Prologue
Les rides de haubans
Le corps d’armée expéditionnaire qui fit, en 1810 et en 1811, la campagne de Portugal sous les ordres de Masséna, rentrait en France par détachements. D’un instant à l’autre, le jeune chef d’escadrons Jean de Roseville était attendu, en Normandie, par sa noble mère, la bienfaitrice du canton.
Il devait se retirer du service, se marier avec une jeune fille qu’il aimait et remplacer comme chef de famille le comte son père, mort à l’Île-de-France en essayant de liquider une grande fortune fort compromise, comme le furent, à cette époque, toutes les fortunes coloniales.
Après un deuil cruel, après dix années d’alarmes, l’avenir souriait enfin.

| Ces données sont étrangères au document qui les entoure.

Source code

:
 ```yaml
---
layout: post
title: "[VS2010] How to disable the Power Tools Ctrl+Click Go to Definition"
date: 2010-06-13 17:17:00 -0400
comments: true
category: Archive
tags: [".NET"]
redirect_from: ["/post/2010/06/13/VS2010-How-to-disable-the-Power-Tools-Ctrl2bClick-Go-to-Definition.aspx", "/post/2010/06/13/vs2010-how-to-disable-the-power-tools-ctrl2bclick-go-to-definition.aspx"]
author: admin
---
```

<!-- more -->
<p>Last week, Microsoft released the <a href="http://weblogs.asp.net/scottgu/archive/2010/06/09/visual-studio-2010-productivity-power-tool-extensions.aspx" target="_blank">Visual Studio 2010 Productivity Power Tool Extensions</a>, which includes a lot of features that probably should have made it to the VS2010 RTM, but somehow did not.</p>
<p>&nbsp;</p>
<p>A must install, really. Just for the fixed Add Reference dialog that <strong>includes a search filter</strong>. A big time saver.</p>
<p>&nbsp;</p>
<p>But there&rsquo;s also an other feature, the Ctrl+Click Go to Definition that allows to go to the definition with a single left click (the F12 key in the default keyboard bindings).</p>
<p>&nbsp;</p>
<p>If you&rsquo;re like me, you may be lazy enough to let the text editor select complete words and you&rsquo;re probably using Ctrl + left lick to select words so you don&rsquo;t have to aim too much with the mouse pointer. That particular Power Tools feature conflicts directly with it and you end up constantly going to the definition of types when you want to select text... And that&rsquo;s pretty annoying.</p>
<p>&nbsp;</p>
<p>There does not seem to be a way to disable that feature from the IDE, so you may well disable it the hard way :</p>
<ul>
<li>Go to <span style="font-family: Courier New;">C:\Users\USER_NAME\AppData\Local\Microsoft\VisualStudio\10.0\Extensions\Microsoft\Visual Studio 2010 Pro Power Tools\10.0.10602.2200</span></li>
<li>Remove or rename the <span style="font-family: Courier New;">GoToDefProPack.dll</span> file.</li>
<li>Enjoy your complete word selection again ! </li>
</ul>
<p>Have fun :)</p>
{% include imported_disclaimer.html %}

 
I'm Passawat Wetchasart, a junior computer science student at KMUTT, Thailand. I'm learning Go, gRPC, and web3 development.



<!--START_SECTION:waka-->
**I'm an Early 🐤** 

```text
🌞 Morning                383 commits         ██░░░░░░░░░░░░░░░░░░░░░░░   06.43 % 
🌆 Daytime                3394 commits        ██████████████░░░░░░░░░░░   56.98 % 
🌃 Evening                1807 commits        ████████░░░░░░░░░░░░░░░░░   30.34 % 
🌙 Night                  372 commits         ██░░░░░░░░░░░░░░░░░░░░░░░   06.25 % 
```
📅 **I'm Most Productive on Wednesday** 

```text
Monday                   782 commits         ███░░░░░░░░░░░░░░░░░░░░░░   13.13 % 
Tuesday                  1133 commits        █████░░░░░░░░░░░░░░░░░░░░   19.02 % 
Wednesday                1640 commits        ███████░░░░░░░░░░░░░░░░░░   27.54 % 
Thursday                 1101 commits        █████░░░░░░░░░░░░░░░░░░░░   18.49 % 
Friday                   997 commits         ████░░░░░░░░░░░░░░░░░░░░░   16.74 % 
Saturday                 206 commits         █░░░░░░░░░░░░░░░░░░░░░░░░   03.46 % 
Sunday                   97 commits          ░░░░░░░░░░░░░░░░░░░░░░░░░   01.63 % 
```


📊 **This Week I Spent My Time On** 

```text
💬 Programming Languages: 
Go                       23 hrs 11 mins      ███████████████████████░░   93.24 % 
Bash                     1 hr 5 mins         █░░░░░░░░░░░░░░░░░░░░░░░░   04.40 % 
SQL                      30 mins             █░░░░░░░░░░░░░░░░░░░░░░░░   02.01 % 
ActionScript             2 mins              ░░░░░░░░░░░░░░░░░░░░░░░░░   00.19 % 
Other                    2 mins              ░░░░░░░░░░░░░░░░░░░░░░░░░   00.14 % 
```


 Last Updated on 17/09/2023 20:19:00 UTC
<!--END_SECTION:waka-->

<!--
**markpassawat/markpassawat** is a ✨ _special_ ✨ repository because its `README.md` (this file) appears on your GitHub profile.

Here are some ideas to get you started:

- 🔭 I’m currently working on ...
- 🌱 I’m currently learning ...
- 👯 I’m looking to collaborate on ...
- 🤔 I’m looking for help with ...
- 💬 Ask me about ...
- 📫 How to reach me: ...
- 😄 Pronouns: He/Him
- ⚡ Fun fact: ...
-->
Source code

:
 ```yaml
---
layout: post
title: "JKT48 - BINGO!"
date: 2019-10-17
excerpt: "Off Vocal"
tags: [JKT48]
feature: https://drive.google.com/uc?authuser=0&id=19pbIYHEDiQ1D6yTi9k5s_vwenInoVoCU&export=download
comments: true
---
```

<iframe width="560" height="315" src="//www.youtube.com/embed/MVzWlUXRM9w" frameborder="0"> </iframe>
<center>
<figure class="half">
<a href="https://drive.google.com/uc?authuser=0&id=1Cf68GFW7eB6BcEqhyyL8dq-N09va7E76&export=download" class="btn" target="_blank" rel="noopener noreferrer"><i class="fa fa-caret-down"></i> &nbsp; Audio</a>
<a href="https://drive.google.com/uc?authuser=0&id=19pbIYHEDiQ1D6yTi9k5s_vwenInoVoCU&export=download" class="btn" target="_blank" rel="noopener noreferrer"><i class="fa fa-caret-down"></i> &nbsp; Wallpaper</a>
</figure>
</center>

On ne parlait plus que du prochain retour et de l’heureux mariage du jeune comte.
Tout à coup, on apprend que dans une obscure affaire d’arrière-garde, il est tombé au pouvoir des Anglais et qu’il est prisonnier à Portsmouth, sur le ponton numéro 4.
La mère et la fiancée, foudroyées par cette nouvelle, se jettent dans les bras l’une de l’autre ; elles fondent en larmes ; elles ne savent que trop, par les récits des marins du voisinage, quels affreux traitements sont réservés aux prisonniers de guerre.
La lettre fatale ajoute qu’une tentative d’évasion à main armée attire sur le brave officier un surcroit de rigueurs. Il ne peut être prisonnier ni sur parole, ni au cautionnement ; point d’échange possible ; du reste, si jamais il était échangé, il serait obligé d’honneur à rester au service militaire.
– Toni espoir est-il donc perdu ?
– Non !… non !… s’écrie soudain la comtesse. Venez avec moi, ma fille. Nous allons faire appel au dévouement des marins de la côte. Ils sont intrépides, reconnaissants, pleins de cœur ; ils auront pitié de notre détresse…
– Mais que peuvent-ils, madame ? murmure la jeune fille.
– Je l’ignore… Je sais qu’ils doivent m’aimer… je veux espérer qu’ils feront l’impossible.
Elles montent en voiture et se rendent à Rochetout, le petit hameau maritime le moins éloigné du château de Roseville.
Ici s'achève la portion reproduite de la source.